| TASK DETAILS |
Your answer should be the exact lines of the data below from the one containing "Zone Research,1993,10(3） :34-39.]" through the one containing "[28]Walck JL,Hidayati S"; please include nothing else.

━━ DATA FOR ANALYSIS

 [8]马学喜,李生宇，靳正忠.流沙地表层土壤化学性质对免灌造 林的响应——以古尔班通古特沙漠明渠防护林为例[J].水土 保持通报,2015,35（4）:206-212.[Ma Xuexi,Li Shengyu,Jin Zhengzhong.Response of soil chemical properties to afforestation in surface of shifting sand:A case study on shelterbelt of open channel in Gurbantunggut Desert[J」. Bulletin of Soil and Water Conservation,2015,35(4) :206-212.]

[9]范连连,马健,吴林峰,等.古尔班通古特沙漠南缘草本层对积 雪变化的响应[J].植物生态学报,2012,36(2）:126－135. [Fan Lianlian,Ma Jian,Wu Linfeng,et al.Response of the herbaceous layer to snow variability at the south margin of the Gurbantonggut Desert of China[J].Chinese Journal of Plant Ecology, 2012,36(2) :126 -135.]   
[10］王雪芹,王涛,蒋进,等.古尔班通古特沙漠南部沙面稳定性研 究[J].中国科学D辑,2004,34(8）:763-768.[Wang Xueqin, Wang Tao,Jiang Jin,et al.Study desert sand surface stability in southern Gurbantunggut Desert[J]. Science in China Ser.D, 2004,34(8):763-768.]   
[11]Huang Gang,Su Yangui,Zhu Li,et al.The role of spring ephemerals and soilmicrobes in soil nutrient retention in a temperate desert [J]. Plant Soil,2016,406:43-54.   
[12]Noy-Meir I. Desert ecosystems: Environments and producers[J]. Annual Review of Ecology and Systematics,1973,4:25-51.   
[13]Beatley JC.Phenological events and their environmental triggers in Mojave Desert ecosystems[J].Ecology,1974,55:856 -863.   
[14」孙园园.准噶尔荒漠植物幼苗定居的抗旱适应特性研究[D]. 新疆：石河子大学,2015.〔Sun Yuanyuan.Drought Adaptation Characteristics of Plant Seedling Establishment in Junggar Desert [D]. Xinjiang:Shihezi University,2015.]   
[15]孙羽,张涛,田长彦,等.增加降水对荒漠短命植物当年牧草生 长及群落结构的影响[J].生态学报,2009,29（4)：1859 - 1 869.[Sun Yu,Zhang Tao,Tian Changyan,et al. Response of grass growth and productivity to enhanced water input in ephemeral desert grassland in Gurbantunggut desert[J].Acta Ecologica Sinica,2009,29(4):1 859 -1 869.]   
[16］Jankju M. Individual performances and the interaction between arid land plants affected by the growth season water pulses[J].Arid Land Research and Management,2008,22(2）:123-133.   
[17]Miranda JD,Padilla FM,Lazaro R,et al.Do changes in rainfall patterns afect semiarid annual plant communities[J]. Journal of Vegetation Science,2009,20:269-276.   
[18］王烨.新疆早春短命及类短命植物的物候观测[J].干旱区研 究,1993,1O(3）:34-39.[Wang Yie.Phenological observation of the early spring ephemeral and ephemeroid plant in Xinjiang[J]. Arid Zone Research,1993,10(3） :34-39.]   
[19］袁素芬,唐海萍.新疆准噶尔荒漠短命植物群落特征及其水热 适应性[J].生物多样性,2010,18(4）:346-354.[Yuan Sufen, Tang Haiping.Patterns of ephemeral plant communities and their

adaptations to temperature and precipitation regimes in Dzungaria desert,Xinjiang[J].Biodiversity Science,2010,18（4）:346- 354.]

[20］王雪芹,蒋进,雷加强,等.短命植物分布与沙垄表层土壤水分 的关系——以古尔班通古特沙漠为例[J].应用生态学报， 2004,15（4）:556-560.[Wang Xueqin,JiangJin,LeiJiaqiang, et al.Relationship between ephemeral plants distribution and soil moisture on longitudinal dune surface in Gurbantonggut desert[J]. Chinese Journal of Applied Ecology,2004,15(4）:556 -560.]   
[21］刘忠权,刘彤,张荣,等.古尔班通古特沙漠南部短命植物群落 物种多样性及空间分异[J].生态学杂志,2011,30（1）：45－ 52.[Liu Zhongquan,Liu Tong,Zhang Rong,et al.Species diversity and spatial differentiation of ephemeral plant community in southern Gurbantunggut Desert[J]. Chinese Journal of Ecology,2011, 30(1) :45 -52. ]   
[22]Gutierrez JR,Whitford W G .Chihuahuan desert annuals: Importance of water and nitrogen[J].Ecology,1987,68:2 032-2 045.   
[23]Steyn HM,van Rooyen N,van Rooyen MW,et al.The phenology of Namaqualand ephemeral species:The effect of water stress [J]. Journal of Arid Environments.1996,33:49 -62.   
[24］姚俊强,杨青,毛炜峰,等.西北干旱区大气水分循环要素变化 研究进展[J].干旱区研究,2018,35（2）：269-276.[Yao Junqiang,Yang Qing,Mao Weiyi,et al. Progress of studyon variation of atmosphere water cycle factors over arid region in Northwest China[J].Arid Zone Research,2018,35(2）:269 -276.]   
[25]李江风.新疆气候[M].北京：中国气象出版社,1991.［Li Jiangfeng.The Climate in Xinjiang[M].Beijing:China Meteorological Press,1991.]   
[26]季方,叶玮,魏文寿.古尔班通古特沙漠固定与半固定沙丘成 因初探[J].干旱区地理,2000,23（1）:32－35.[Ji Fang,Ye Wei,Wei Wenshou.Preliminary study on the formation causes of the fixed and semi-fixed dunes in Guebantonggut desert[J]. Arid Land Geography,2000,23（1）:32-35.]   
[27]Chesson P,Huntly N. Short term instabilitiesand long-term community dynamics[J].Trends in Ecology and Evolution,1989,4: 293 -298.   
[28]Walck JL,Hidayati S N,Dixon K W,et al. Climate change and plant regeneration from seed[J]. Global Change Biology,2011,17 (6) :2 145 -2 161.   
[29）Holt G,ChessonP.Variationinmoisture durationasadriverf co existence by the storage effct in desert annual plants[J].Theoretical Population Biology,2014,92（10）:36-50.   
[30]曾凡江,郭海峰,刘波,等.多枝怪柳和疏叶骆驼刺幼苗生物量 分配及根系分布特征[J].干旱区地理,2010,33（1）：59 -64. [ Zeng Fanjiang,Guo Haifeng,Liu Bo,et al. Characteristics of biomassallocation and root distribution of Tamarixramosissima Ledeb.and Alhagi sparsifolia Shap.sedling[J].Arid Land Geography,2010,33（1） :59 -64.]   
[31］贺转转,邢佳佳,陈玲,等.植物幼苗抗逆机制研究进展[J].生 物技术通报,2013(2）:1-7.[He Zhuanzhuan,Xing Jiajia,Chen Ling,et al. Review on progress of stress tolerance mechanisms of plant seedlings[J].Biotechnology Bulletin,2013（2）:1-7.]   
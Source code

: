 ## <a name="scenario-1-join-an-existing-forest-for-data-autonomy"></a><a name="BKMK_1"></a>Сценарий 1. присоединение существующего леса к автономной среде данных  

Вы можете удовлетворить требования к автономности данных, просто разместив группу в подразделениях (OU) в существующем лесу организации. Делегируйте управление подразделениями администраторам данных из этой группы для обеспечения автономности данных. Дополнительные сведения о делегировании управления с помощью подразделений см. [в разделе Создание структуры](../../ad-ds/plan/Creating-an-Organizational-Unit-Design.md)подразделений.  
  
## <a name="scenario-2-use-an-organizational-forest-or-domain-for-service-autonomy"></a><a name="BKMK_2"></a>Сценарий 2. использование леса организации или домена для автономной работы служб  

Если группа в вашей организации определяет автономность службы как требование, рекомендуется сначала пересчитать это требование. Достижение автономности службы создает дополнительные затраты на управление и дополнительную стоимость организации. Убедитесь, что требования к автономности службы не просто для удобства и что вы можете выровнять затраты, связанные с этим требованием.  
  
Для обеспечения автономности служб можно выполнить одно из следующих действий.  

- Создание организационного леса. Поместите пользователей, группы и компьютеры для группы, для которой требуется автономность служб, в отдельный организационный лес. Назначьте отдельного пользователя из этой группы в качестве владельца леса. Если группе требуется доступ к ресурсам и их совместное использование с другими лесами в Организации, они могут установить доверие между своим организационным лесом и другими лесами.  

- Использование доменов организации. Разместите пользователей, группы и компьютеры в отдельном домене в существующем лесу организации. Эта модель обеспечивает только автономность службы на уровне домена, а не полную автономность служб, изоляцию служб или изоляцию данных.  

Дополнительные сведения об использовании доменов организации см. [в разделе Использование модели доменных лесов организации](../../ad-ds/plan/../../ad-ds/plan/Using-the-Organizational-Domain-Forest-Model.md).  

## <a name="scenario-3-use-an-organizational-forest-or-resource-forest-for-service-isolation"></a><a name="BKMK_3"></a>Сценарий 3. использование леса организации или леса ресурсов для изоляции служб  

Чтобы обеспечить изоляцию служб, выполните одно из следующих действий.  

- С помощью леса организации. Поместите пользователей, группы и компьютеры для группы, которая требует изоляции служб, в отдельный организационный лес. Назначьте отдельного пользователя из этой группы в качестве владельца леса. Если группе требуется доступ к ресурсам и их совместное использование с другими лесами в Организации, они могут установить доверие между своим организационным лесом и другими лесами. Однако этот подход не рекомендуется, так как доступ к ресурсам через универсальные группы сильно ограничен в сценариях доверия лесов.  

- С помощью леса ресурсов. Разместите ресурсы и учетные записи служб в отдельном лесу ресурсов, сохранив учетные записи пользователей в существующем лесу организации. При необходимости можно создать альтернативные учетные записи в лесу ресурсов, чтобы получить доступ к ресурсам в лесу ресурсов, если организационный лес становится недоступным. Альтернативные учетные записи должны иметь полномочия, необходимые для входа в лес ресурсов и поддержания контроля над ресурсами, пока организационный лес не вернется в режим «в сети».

━━━━

| OUTPUT FOR THIS TASK |
[18］王烨.新疆早春短命及类短命植物的物候观测[J].干旱区研 究,1993,1O(3）:34-39.[Wang Yie.Phenological observation of the early spring ephemeral and ephemeroid plant in Xinjiang[J]. Arid Zone Research,1993,10(3） :34-39.]   
[19］袁素芬,唐海萍.新疆准噶尔荒漠短命植物群落特征及其水热 适应性[J].生物多样性,2010,18(4）:346-354.[Yuan Sufen, Tang Haiping.Patterns of ephemeral plant communities and their

adaptations to temperature and precipitation regimes in Dzungaria desert,Xinjiang[J].Biodiversity Science,2010,18（4）:346- 354.]

[20］王雪芹,蒋进,雷加强,等.短命植物分布与沙垄表层土壤水分 的关系——以古尔班通古特沙漠为例[J].应用生态学报， 2004,15（4）:556-560.[Wang Xueqin,JiangJin,LeiJiaqiang, et al.Relationship between ephemeral plants distribution and soil moisture on longitudinal dune surface in Gurbantonggut desert[J]. Chinese Journal of Applied Ecology,2004,15(4）:556 -560.]   
[21］刘忠权,刘彤,张荣,等.古尔班通古特沙漠南部短命植物群落 物种多样性及空间分异[J].生态学杂志,2011,30（1）：45－ 52.[Liu Zhongquan,Liu Tong,Zhang Rong,et al.Species diversity and spatial differentiation of ephemeral plant community in southern Gurbantunggut Desert[J]. Chinese Journal of Ecology,2011, 30(1) :45 -52. ]   
[22]Gutierrez JR,Whitford W G .Chihuahuan desert annuals: Importance of water and nitrogen[J].Ecology,1987,68:2 032-2 045.   
[23]Steyn HM,van Rooyen N,van Rooyen MW,et al.The phenology of Namaqualand ephemeral species:The effect of water stress [J]. Journal of Arid Environments.1996,33:49 -62.   
[24］姚俊强,杨青,毛炜峰,等.西北干旱区大气水分循环要素变化 研究进展[J].干旱区研究,2018,35（2）：269-276.[Yao Junqiang,Yang Qing,Mao Weiyi,et al. Progress of studyon variation of atmosphere water cycle factors over arid region in Northwest China[J].Arid Zone Research,2018,35(2）:269 -276.]   
[25]李江风.新疆气候[M].北京：中国气象出版社,1991.［Li Jiangfeng.The Climate in Xinjiang[M].Beijing:China Meteorological Press,1991.]   
[26]季方,叶玮,魏文寿.古尔班通古特沙漠固定与半固定沙丘成 因初探[J].干旱区地理,2000,23（1）:32－35.[Ji Fang,Ye Wei,Wei Wenshou.Preliminary study on the formation causes of the fixed and semi-fixed dunes in Guebantonggut desert[J]. Arid Land Geography,2000,23（1）:32-35.]   
[27]Chesson P,Huntly N. Short term instabilitiesand long-term community dynamics[J].Trends in Ecology and Evolution,1989,4: 293 -298.   
[28]Walck JL,Hidayati S N,Dixon K W,et al. Climate change and plant regeneration from seed[J]. Global Change Biology,2011,17 (6) :2 145 -2 161.   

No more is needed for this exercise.